REQUIRED WORK:
Among the entries below, extract exactly the lines that run from the one with "In team play, you" through the one with "reached at seriousfun@wizards.com.*", both ends included.
Start of GIVEN DATA
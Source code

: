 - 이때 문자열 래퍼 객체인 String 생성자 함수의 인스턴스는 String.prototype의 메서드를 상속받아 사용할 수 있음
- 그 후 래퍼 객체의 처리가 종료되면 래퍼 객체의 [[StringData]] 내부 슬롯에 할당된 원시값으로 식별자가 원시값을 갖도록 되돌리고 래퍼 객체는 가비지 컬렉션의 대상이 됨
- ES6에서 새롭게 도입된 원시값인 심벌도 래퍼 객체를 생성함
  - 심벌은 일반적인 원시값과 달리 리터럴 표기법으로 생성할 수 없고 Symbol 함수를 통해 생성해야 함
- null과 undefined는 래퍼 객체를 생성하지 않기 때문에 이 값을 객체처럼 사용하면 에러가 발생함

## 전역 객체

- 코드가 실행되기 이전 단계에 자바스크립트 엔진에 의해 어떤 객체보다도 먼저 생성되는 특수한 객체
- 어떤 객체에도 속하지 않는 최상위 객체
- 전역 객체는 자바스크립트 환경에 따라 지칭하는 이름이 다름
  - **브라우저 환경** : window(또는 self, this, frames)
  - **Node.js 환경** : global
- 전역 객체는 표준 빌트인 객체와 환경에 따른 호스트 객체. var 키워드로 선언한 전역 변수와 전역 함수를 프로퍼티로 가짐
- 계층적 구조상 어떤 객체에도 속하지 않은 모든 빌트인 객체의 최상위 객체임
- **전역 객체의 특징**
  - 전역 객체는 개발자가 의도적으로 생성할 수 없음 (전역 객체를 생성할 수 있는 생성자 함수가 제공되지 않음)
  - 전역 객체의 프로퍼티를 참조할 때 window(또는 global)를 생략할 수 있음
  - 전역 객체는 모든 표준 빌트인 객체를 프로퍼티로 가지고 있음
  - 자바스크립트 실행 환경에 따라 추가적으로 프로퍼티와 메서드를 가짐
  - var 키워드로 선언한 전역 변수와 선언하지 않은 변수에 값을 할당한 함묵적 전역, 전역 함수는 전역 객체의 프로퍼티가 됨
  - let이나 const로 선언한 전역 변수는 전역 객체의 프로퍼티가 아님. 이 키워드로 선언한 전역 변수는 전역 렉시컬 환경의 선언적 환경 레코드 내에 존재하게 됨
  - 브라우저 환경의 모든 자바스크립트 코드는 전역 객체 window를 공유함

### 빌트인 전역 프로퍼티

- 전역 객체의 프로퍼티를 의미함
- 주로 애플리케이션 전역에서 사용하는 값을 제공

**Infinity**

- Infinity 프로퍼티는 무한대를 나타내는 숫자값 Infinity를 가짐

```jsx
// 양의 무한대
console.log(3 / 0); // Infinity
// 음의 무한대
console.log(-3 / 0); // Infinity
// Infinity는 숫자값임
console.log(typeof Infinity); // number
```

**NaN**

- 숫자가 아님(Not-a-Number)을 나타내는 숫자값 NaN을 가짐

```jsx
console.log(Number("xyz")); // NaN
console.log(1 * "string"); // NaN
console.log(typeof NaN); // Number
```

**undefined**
End of GIVEN DATA
Start of GIVEN DATA
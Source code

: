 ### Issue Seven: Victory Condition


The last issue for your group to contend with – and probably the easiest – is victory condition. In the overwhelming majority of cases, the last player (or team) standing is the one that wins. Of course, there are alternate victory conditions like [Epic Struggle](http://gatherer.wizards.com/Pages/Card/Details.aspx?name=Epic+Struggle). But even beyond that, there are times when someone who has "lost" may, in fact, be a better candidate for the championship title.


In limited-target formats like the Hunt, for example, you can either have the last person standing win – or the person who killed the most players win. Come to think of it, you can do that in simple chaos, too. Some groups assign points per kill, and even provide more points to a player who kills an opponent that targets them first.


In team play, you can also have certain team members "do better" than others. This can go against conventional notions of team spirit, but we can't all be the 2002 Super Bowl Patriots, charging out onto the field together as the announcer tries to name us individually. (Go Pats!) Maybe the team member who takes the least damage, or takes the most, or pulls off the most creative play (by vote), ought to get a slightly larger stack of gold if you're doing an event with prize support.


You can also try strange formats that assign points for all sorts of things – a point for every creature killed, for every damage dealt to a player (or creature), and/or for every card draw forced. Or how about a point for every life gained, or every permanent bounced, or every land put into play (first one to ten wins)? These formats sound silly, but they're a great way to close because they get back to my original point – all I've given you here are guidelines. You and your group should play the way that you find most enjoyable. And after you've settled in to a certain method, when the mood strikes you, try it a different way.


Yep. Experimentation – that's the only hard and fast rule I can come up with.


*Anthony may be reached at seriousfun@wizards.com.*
End of GIVEN DATA
EXERCISE SOLUTION:
In team play, you can also have certain team members "do better" than others. This can go against conventional notions of team spirit, but we can't all be the 2002 Super Bowl Patriots, charging out onto the field together as the announcer tries to name us individually. (Go Pats!) Maybe the team member who takes the least damage, or takes the most, or pulls off the most creative play (by vote), ought to get a slightly larger stack of gold if you're doing an event with prize support.


You can also try strange formats that assign points for all sorts of things – a point for every creature killed, for every damage dealt to a player (or creature), and/or for every card draw forced. Or how about a point for every life gained, or every permanent bounced, or every land put into play (first one to ten wins)? These formats sound silly, but they're a great way to close because they get back to my original point – all I've given you here are guidelines. You and your group should play the way that you find most enjoyable. And after you've settled in to a certain method, when the mood strikes you, try it a different way.


Yep. Experimentation – that's the only hard and fast rule I can come up with.


*Anthony may be reached at seriousfun@wizards.com.*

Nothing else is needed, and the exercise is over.